At the shops in Kumeu, a woman has politely pulled him aside, saying she has "nothing political" to say.
"But I wanted to say thank you for the parsley from your garden."
"That's a pleasure," he replies, and she leaves content.
He admits he knew nothing about the parsley in his garden - a staffer notes his electorate office has a healthy crop which constituents harvest at will. "Clearly my parsley policy is a winner in my local electorate," he says, wondering if free parsley which he didn't know about is within the definition of "treating" - the law which forbids MPs from giving voters anything more than a cup of tea and dry biscuit.
"Mint is my own herb of choice. Or basil with a pasta pomodoro."
He has spent the morning with his enemies in his sights - announcing his party would clamp down on crims with more police, saying the Prime Minister showed few signs of understanding the economy, and predicting doom for all if Labour and the Green Party hook up after the election.
Now he is on the hunt for friends, with a one-way ticket to Coatesville on his party's new "campaign bus" frocked out in National Party blue and photos of Mr Key.
Mr Key announces the bus is carbon neutral, because the party paid to offset the emissions. His companions include Archie the Dalmatian dog and party members in glitter hats with tinsel pompoms.
"Eighty cents," he jokes from the front seat as journalists board. "There's an off-peak discount."
In his own electorate supporters aren't hard to find. He tells a Korean couple - Wendy You and Young Seo - about his new Korean candidate, Melissa Lee.
"I like him," is Mr Young's verdict. "Because he's handsome."
At a Coatesville cafe, the Dalai Lama lands him another possible vote.

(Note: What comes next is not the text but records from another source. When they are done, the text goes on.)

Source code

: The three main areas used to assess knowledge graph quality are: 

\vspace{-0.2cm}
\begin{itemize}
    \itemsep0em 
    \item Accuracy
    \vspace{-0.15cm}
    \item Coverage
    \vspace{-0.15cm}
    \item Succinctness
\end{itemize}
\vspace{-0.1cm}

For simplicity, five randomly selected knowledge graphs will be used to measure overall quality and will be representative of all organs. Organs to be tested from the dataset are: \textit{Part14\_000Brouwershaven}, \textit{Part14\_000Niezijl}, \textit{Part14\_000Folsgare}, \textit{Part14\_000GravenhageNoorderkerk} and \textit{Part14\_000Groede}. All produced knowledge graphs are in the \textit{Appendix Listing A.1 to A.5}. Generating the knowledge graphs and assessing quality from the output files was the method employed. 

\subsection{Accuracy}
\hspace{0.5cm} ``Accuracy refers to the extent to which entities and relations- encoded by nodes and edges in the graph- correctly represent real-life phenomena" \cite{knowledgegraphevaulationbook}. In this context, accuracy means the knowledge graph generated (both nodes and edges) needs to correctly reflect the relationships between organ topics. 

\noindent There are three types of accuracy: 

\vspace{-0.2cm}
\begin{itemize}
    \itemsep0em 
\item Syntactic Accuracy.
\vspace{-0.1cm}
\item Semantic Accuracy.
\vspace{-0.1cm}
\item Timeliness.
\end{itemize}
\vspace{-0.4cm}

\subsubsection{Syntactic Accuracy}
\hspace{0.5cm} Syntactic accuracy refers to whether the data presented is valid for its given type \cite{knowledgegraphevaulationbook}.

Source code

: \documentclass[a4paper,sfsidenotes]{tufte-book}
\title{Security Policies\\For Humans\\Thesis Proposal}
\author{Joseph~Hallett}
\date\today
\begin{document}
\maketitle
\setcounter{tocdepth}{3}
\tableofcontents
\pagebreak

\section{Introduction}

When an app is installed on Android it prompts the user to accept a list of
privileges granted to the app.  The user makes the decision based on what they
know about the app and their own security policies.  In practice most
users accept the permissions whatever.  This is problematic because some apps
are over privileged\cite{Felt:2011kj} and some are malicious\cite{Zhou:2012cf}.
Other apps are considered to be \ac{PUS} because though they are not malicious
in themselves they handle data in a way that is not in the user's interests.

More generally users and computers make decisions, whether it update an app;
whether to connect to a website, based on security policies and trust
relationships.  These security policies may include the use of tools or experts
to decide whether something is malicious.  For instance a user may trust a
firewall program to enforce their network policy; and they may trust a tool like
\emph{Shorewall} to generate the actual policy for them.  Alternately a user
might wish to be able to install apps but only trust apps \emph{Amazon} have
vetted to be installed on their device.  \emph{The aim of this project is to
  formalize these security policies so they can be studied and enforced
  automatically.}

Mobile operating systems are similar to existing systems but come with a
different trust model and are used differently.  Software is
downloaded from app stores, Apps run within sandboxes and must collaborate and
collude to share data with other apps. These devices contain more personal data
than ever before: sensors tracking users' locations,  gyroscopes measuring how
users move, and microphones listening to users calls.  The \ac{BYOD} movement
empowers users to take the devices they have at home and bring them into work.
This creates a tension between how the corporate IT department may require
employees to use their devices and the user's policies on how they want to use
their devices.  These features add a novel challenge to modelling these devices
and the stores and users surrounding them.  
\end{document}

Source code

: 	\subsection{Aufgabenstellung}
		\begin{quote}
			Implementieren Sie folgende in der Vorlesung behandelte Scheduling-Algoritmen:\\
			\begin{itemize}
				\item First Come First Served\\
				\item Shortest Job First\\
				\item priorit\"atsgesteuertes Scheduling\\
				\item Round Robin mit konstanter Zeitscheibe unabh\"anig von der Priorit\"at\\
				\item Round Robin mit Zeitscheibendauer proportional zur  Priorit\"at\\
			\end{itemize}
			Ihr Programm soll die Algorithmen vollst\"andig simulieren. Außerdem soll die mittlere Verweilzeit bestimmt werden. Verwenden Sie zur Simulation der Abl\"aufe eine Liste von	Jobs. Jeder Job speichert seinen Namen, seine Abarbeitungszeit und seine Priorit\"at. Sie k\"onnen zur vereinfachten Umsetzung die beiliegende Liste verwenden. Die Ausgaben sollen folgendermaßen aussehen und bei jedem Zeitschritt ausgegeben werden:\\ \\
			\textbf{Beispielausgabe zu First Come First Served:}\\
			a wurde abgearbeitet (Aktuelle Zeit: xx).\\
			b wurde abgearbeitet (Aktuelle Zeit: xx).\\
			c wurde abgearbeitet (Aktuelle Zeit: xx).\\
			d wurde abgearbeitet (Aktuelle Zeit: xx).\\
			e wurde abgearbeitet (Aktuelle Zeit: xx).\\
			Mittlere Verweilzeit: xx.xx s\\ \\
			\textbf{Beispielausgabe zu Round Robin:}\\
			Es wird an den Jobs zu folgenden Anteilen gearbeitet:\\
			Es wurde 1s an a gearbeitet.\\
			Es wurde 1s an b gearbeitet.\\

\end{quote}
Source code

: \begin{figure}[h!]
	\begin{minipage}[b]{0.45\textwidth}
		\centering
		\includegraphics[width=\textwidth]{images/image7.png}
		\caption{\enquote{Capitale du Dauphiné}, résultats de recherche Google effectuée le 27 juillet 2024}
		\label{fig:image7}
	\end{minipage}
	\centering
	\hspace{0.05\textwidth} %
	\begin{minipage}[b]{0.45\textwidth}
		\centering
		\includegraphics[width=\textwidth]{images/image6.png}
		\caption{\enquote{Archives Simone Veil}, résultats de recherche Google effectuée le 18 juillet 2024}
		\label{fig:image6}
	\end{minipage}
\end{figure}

An American undecided voter always liked Helen Clark but had second thoughts because Clark had not met the Dalai Lama on his visit.
Mr Key tells her he met the Dalai Lama and she pushes him further, "but would you as Prime Minister?"
"I would," he replies.
He gets off the bus and takes the Crown car back to his last appointment of the day, a senior citizens meeting in Orakei. There's applause for his law and order stance, and a chuckle at his joke that New Zealand is "a great exporter of lamb chops and doctors". Heads nod when he says he doesn't like "death duties or death".
There's a stronger note of dissent when he's asked by Frank Bull if he will change the anti-smacking law after a referendum.
Mr Key lays out his position - that the law change would have happened without National's support and National's compromise ensured decent parents wouldn't be charged for inconsequential acts.
"That's weak," Mr Bull says. "That's weasel words, John."
Mr Key repeats his vow to change it if parents are penalised for "lightly smacking" a child. When Mr Bull says he doesn't accept it, Mr Key has had enough.
He says he sees no merit in traversing that same debate while the economy is suffering and there are law and order issues to be resolved.
The meeting ends and Key departs, having at least given some solace to Helen Clark that she is not the only one facing the flak over the law change.